(EXERCISE MATERIAL Opens)

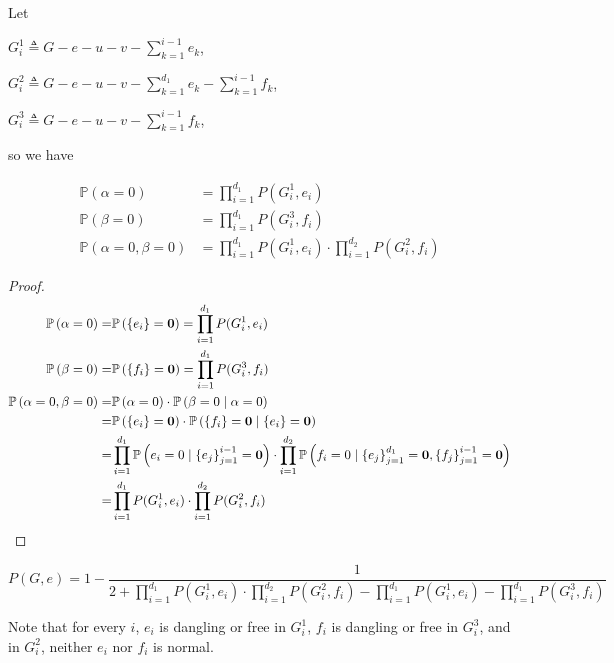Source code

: Let

$G_i^1 \triangleq G - e - u - v - \sum_{k=1}^{i-1} e_k$,

$G_i^2 \triangleq G-e-u-v - \sum_{k=1}^{d_1}e_k - \sum_{k=1}^{i-1} f_k$,

$G_i^3 \triangleq G - e - u - v - \sum_{k=1}^{i-1} f_k$,

so we have

\begin{Prop}
	\begin{align*}
		\mathbb{P}\left( \alpha = 0\right) &= \prod_{i=1}^{d_1} P(G_i^1, e_i) \\
		\mathbb{P}\left( \beta = 0\right) &= \prod_{i=1}^{d_1} P(G_i^3, f_i) \\
		\mathbb{P}\left( \alpha = 0, \beta = 0 \right) &= \prod_{i=1}^{d_1} P(G_i^1, e_i) \cdot \prod_{i=1}^{d_2} P(G_i^2, f_i)
	\end{align*}
\end{Prop}

\begin{proof}
	\begin{align*}
		\mathbb{P}\left( \alpha = 0\right) =&\mathbb{P} \left( \left\{e_i\right\} = \mathbf{0}\right) =	\prod_{i=1}^{d_1} P(G_i^1, e_i) \\
		\mathbb{P}\left( \beta = 0\right) =&\mathbb{P} \left( \left\{f_i\right\} = \mathbf{0}\right) =	\prod_{i=1}^{d_1} P(G_i^3, f_i) \\
		\mathbb{P}\left( \alpha = 0, \beta = 0 \right) =& \mathbb{P} \left( \alpha = 0 \right) \cdot \mathbb{P}\left( \beta = 0 \mid \alpha = 0 \right) \\
		=& \mathbb{P} \left( \left\{e_i\right\} = \mathbf{0}\right) \cdot \mathbb{P} \left( \left\{f_i\right\} = \mathbf{0} \mid \left\{e_i\right\} = \mathbf{0} \right) \\
=&\prod_{i=1}^{d_1} \mathbb{P} \left( e_i = 0 \mid \left\{e_j\right\}_{j=1}^{i-1} = \mathbf{0} \right) \cdot \prod_{i=1}^{d_2} \mathbb{P} \left( f_i = 0 \mid \left\{e_j\right\}_{j=1}^{d_1} = \mathbf{0},\left\{f_j\right\}_{j=1}^{i-1} = \mathbf{0} \right) \\
=& \prod_{i=1}^{d_1} P(G_i^1, e_i) \cdot \prod_{i=1}^{d_2} P(G_i^2, f_i)
	\end{align*}
\end{proof}

\begin{Cor}
	\[P(G,e) =  1 - \frac{1}{2 + \prod_{i=1}^{d_1} P(G_i^1, e_i) \cdot \prod_{i=1}^{d_2} P(G_i^2, f_i) - \prod_{i=1}^{d_1} P(G_i^1, e_i) - \prod_{i=1}^{d_1} P(G_i^3, f_i)}\]
\end{Cor}

Note that for every $i$, $e_i$ is dangling or free in $G_i^1$, $f_i$ is dangling or free in $G_i^3$, and in $G_i^2$, neither $e_i$ nor $f_i$ is normal.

(EXERCISE MATERIAL Closes)

### TASK REQUIREMENTS
Return the records above in their entirety, word for word, with the pictures removed.

### RESULT BELOW
Source code

: Let

$G_i^1 \triangleq G - e - u - v - \sum_{k=1}^{i-1} e_k$,

$G_i^2 \triangleq G-e-u-v - \sum_{k=1}^{d_1}e_k - \sum_{k=1}^{i-1} f_k$,

$G_i^3 \triangleq G - e - u - v - \sum_{k=1}^{i-1} f_k$,

so we have

\begin{Prop}
	\begin{align*}
		\mathbb{P}\left( \alpha = 0\right) &= \prod_{i=1}^{d_1} P(G_i^1, e_i) \\
		\mathbb{P}\left( \beta = 0\right) &= \prod_{i=1}^{d_1} P(G_i^3, f_i) \\
		\mathbb{P}\left( \alpha = 0, \beta = 0 \right) &= \prod_{i=1}^{d_1} P(G_i^1, e_i) \cdot \prod_{i=1}^{d_2} P(G_i^2, f_i)
	\end{align*}
\end{Prop}

\begin{proof}
	\begin{align*}
		\mathbb{P}\left( \alpha = 0\right) =&\mathbb{P} \left( \left\{e_i\right\} = \mathbf{0}\right) =	\prod_{i=1}^{d_1} P(G_i^1, e_i) \\
		\mathbb{P}\left( \beta = 0\right) =&\mathbb{P} \left( \left\{f_i\right\} = \mathbf{0}\right) =	\prod_{i=1}^{d_1} P(G_i^3, f_i) \\
		\mathbb{P}\left( \alpha = 0, \beta = 0 \right) =& \mathbb{P} \left( \alpha = 0 \right) \cdot \mathbb{P}\left( \beta = 0 \mid \alpha = 0 \right) \\
		=& \mathbb{P} \left( \left\{e_i\right\} = \mathbf{0}\right) \cdot \mathbb{P} \left( \left\{f_i\right\} = \mathbf{0} \mid \left\{e_i\right\} = \mathbf{0} \right) \\
=&\prod_{i=1}^{d_1} \mathbb{P} \left( e_i = 0 \mid \left\{e_j\right\}_{j=1}^{i-1} = \mathbf{0} \right) \cdot \prod_{i=1}^{d_2} \mathbb{P} \left( f_i = 0 \mid \left\{e_j\right\}_{j=1}^{d_1} = \mathbf{0},\left\{f_j\right\}_{j=1}^{i-1} = \mathbf{0} \right) \\
=& \prod_{i=1}^{d_1} P(G_i^1, e_i) \cdot \prod_{i=1}^{d_2} P(G_i^2, f_i)
	\end{align*}
\end{proof}

\begin{Cor}
	\[P(G,e) =  1 - \frac{1}{2 + \prod_{i=1}^{d_1} P(G_i^1, e_i) \cdot \prod_{i=1}^{d_2} P(G_i^2, f_i) - \prod_{i=1}^{d_1} P(G_i^1, e_i) - \prod_{i=1}^{d_1} P(G_i^3, f_i)}\]
\end{Cor}

Note that for every $i$, $e_i$ is dangling or free in $G_i^1$, $f_i$ is dangling or free in $G_i^3$, and in $G_i^2$, neither $e_i$ nor $f_i$ is normal.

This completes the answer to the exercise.